Date: 2013-07-05 07:15 pm (UTC)
From: [identity profile] warriorsavant.livejournal.com
As a straight man, I see the experience of going to strip clubs as having various phases, depending on your age/experience/maturity:
- scary exciting (possibly you're there w/ forged proof of age).
- sexy exciting
- mildly interestingly sexy-ish
- yeah, okay, whatever
- boring
- pathetic

Perhaps will expand on this in my own posting some day.

Date: 2013-07-07 01:38 pm (UTC)
From: [identity profile] cheshire23.livejournal.com
I think a lot of "adult" activities can fall under this set of stages, with some tweaking. My experiences regarding drinking-to-get-drunk are similar.

Date: 2013-07-05 09:07 pm (UTC)
From: [identity profile] halfshellvenus.livejournal.com
Ugh. This kind of sounds like a gauntlet of Hell, and it probably felt that way too!

Honestly, it was the kind of place where people came to get drunk and then stab someone.
Best description ever!

Were your friends hoping to do their major drinking at the sleazier/cheaper places, or what? You'd think it would almost go in reverse-- by the last one, they'd be so drunk that they wouldn't care WHAT anyone looked like.

Date: 2013-07-07 05:19 am (UTC)
From: [identity profile] oxymoron67.livejournal.com
Honestly, the choice of venues I think was done geographically. The sleaziest bar was the closest.

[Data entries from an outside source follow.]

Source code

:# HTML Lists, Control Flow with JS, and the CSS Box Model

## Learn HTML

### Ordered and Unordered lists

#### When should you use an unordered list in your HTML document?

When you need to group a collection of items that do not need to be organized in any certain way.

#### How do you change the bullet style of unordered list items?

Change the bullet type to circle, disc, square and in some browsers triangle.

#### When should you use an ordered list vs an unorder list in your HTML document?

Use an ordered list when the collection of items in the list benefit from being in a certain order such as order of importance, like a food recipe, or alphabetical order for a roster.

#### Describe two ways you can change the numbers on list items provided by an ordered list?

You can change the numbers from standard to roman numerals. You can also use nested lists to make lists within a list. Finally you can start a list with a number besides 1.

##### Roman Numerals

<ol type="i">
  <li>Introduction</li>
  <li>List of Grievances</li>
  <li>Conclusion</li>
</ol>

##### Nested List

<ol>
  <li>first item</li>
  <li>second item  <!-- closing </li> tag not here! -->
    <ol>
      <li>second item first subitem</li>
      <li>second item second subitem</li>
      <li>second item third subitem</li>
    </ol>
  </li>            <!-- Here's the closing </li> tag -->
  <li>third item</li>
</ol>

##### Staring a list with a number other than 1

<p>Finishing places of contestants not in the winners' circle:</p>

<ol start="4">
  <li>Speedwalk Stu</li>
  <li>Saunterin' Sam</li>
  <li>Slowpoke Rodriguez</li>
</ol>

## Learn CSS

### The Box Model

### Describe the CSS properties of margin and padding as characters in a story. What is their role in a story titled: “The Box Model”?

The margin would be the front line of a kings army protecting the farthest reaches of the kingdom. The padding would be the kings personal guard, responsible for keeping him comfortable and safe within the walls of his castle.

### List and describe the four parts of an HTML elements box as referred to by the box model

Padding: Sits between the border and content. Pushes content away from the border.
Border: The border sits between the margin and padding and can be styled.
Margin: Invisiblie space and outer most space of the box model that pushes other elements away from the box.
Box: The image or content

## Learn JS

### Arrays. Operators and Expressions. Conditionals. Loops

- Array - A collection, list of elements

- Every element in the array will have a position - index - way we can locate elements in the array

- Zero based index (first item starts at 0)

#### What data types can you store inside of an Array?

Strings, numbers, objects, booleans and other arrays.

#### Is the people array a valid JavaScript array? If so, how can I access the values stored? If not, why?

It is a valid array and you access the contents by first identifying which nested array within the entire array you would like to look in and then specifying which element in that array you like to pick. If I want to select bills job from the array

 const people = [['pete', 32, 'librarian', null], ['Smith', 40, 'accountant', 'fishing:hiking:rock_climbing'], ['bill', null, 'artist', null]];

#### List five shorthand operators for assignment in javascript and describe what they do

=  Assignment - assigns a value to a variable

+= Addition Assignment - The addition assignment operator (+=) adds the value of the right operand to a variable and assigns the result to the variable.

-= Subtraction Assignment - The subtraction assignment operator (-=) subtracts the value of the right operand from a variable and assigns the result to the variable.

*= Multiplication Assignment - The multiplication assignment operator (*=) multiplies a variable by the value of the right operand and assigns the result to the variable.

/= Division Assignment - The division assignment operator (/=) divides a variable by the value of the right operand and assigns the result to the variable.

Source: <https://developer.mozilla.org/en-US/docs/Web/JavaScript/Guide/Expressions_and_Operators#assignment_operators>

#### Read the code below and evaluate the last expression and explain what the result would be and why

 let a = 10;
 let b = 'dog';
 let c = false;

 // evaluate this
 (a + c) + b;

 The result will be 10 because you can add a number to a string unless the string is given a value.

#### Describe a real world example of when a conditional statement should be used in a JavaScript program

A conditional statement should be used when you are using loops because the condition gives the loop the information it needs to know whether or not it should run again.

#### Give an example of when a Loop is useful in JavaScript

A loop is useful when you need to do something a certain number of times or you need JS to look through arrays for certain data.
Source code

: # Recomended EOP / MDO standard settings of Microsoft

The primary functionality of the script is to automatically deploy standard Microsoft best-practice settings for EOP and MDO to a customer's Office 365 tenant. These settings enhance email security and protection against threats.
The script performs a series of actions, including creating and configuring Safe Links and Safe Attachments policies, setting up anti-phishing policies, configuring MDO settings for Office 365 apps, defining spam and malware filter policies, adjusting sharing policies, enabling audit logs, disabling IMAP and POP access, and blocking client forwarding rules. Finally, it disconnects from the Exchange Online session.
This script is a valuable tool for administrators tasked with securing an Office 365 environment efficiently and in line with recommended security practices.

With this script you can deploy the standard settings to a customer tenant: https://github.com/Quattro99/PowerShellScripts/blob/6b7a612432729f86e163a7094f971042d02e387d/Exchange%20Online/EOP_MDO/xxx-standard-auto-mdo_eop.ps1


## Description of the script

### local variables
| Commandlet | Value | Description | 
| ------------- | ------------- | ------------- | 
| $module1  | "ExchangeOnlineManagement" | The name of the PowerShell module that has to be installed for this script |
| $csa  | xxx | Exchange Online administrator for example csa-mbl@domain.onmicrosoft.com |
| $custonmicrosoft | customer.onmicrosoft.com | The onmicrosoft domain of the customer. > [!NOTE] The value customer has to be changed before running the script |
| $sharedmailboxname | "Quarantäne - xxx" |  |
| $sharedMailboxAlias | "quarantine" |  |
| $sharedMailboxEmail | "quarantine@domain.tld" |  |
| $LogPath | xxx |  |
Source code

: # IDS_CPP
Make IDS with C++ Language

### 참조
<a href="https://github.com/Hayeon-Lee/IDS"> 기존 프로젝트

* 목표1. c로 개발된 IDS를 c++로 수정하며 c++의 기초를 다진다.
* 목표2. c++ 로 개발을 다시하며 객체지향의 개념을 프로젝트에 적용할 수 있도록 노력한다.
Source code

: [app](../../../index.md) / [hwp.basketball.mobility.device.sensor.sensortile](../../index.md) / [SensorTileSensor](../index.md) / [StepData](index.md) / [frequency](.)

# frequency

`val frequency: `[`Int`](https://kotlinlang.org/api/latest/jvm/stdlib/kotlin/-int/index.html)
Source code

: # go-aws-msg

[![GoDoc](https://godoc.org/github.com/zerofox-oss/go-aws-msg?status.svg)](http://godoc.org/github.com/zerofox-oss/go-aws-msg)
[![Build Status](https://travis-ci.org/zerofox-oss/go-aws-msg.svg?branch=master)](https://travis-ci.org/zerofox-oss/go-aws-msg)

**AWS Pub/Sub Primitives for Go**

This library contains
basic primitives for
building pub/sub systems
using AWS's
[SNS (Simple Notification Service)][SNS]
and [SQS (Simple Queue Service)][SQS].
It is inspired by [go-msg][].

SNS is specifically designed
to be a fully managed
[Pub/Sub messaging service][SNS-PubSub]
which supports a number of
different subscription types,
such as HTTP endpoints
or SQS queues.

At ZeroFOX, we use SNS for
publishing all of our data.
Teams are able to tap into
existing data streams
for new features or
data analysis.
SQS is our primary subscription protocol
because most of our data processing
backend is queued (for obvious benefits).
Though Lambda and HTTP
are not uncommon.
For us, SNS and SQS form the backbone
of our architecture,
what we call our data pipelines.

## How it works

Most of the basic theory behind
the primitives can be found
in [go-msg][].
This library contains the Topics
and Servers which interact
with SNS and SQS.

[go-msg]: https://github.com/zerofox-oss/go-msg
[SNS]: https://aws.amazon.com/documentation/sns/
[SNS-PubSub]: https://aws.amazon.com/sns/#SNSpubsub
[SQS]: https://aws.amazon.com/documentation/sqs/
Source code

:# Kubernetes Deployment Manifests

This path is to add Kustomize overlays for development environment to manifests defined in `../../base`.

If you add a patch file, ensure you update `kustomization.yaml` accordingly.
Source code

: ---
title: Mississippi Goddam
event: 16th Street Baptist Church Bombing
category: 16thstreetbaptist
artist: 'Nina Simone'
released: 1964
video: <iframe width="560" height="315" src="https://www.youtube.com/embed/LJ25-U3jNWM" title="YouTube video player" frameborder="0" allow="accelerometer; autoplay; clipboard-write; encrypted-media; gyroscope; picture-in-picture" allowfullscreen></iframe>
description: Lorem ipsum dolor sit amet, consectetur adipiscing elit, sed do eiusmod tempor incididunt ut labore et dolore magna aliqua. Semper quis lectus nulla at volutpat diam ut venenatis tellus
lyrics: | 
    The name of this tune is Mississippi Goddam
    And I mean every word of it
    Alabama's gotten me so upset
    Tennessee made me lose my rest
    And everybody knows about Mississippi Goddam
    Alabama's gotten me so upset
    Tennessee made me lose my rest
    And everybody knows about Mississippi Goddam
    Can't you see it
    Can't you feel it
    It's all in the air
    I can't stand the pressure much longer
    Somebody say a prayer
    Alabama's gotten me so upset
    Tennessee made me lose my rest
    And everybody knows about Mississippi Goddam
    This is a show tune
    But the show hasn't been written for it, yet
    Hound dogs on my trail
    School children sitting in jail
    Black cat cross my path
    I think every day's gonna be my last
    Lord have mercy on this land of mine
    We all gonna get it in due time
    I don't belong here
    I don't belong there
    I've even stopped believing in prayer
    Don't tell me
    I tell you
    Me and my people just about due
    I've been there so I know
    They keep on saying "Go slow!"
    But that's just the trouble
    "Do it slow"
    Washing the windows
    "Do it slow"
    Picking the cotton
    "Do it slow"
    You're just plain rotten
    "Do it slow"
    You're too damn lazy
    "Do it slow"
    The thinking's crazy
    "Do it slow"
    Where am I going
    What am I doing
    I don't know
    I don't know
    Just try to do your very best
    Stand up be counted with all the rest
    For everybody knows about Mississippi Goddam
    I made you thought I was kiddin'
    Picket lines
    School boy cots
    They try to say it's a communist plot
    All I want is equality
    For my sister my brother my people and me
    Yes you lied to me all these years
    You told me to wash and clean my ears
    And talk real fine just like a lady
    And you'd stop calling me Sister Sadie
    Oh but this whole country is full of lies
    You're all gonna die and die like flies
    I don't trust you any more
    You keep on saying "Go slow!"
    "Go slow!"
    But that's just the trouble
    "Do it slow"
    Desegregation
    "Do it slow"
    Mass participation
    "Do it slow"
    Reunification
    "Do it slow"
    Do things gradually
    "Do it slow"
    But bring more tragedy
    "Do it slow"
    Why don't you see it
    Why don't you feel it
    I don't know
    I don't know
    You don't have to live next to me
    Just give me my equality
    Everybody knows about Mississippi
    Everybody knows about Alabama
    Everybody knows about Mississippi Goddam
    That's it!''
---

Date: 2013-07-06 11:01 am (UTC)
From: [identity profile] padf00t.livejournal.com
Loved this and these descriptions in particular
it was the kind of place where people came to get drunk and then stab someone.
“That last stripper looked like a vampire. I think I’ll write a short story about her tonight.”

That was the oddest euphemism for masturbation that I’ve ever heard.
- awesome.

While it's a different situation w/me, I've lived with things I couldn't talk to people irl about too. I've never spoken to "Friends" I've had irl about my depression or my home life as a child because they just don't understand mental health issues or what it's like to not have a "normal" childhood.

Date: 2013-07-09 06:00 pm (UTC)
From: [identity profile] oxymoron67.livejournal.com
I will say this about my group of college friends: we ALL were from wildly dysfunctional environments.

Crazy family? My friends had no issue with that.

Being gay? Over time, it didn't matter.

Date: 2013-07-06 07:21 pm (UTC)
From: [identity profile] kajel.livejournal.com
I wonder is your friends knew what the atmospheres of the places were before they went. It seems that secrets can do that pretty often. I enjoyed reading this.

Date: 2013-07-09 06:01 pm (UTC)
From: [identity profile] oxymoron67.livejournal.com
I don't think they noticed that much. We went to the clubs in a geographic progression, from closest to further away.

And thank you for reading and enjoying.

Date: 2013-07-07 01:44 pm (UTC)
From: [identity profile] cheshire23.livejournal.com
This does seem like an anthropologist's report, and totally in a good way. I appreciate the perspective. :)

Date: 2013-07-09 06:02 pm (UTC)
From: [identity profile] oxymoron67.livejournal.com
Thank you.

It's funny. This is not what I set out to write, but then I went in this direction and it worked.

Date: 2013-07-09 04:02 am (UTC)
From: [identity profile] majesticarky.livejournal.com
No plans... ever??? What about gay strip clubs?!

Date: 2013-07-09 05:57 pm (UTC)
From: [identity profile] oxymoron67.livejournal.com
Nah. Not interested anymore.

Honestly, those places seem to be such a combination of sleaze and desperation that I just want to avoid them.